Required action
Starting with the line containing "Web-App:http://inmobi.ddns.net" and going on through the line containing "# Festivos fijos", return the lines of the data below exactly, and only those.

Dataset excerpts

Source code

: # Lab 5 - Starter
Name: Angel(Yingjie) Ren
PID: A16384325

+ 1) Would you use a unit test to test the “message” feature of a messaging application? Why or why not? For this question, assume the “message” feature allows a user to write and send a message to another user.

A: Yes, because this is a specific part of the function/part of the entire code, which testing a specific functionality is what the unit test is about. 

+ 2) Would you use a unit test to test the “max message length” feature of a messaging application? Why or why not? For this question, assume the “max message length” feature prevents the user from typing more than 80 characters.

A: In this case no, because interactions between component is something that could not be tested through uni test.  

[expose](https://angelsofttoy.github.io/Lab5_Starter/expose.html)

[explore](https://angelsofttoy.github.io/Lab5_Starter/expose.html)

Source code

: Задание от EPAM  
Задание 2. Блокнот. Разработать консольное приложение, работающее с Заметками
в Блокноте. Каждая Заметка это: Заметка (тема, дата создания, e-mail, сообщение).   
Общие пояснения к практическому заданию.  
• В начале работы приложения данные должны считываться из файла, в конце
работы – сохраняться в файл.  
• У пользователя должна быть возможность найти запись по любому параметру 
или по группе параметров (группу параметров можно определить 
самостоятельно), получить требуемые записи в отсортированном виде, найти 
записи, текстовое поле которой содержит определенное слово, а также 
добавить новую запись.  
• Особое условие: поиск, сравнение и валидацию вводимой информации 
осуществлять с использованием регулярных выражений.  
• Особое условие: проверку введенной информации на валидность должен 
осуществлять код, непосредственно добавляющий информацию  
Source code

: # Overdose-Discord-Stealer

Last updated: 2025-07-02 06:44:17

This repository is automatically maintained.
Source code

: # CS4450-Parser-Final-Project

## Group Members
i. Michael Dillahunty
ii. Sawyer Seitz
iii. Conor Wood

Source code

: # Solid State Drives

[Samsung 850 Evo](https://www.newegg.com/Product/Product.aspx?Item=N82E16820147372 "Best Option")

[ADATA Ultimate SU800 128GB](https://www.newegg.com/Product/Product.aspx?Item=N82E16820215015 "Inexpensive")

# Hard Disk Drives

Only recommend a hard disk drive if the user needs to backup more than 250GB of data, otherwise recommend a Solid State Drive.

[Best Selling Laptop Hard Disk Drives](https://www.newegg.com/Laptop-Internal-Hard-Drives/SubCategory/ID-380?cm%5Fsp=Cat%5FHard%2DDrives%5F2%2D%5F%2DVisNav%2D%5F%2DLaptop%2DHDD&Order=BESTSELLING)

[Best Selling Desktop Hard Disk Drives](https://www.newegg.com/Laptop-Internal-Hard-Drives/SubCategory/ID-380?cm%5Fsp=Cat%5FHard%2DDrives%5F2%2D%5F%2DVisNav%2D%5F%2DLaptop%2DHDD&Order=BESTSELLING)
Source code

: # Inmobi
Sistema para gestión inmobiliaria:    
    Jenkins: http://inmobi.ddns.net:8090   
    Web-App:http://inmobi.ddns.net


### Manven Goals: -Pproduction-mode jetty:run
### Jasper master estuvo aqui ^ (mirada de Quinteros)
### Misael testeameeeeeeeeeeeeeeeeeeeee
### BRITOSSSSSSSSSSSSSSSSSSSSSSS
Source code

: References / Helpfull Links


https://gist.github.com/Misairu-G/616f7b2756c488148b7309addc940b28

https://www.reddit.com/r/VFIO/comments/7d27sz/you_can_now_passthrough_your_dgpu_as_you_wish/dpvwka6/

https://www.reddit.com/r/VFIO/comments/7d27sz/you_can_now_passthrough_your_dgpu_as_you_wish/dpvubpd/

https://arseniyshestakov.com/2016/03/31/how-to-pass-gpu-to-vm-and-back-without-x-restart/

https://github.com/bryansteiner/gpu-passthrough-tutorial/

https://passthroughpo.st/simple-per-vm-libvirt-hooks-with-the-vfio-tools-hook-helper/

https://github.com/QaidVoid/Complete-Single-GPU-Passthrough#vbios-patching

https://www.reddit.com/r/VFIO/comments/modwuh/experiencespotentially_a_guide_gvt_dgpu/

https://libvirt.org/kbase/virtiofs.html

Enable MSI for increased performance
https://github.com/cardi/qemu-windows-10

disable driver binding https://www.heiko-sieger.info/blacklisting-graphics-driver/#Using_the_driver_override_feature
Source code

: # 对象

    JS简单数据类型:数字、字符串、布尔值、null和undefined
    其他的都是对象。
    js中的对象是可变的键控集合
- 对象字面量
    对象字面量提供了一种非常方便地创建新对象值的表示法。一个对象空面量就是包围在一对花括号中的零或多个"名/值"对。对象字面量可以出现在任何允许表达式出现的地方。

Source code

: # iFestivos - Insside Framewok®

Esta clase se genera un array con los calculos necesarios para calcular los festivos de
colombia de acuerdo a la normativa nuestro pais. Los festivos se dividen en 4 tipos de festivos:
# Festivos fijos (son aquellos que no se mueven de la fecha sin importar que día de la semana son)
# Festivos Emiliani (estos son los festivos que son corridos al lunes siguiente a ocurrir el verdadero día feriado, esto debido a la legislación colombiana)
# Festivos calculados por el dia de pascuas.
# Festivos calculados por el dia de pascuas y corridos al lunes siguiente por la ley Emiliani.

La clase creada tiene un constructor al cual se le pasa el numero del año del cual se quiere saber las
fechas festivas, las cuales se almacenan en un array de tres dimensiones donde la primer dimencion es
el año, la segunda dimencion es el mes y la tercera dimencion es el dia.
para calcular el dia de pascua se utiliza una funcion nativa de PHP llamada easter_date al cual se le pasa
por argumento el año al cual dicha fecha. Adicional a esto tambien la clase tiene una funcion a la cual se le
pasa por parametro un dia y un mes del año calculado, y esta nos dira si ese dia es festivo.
--
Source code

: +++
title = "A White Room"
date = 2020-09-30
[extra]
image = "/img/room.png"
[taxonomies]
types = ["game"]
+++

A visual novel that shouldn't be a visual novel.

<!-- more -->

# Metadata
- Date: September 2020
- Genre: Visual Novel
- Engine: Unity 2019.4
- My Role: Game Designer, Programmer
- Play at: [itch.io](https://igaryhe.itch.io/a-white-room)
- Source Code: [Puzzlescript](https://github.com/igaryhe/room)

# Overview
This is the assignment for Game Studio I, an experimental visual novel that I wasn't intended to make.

Worked solution
    Web-App:http://inmobi.ddns.net


### Manven Goals: -Pproduction-mode jetty:run
### Jasper master estuvo aqui ^ (mirada de Quinteros)
### Misael testeameeeeeeeeeeeeeeeeeeeee
### BRITOSSSSSSSSSSSSSSSSSSSSSSS
Source code

: References / Helpfull Links


https://gist.github.com/Misairu-G/616f7b2756c488148b7309addc940b28

https://www.reddit.com/r/VFIO/comments/7d27sz/you_can_now_passthrough_your_dgpu_as_you_wish/dpvwka6/

https://www.reddit.com/r/VFIO/comments/7d27sz/you_can_now_passthrough_your_dgpu_as_you_wish/dpvubpd/

https://arseniyshestakov.com/2016/03/31/how-to-pass-gpu-to-vm-and-back-without-x-restart/

https://github.com/bryansteiner/gpu-passthrough-tutorial/

https://passthroughpo.st/simple-per-vm-libvirt-hooks-with-the-vfio-tools-hook-helper/

https://github.com/QaidVoid/Complete-Single-GPU-Passthrough#vbios-patching

https://www.reddit.com/r/VFIO/comments/modwuh/experiencespotentially_a_guide_gvt_dgpu/

https://libvirt.org/kbase/virtiofs.html

Enable MSI for increased performance
https://github.com/cardi/qemu-windows-10

disable driver binding https://www.heiko-sieger.info/blacklisting-graphics-driver/#Using_the_driver_override_feature
Source code

: # 对象

    JS简单数据类型:数字、字符串、布尔值、null和undefined
    其他的都是对象。
    js中的对象是可变的键控集合
- 对象字面量
    对象字面量提供了一种非常方便地创建新对象值的表示法。一个对象空面量就是包围在一对花括号中的零或多个"名/值"对。对象字面量可以出现在任何允许表达式出现的地方。

Source code

: # iFestivos - Insside Framewok®

Esta clase se genera un array con los calculos necesarios para calcular los festivos de
colombia de acuerdo a la normativa nuestro pais. Los festivos se dividen en 4 tipos de festivos:
# Festivos fijos (son aquellos que no se mueven de la fecha sin importar que día de la semana son)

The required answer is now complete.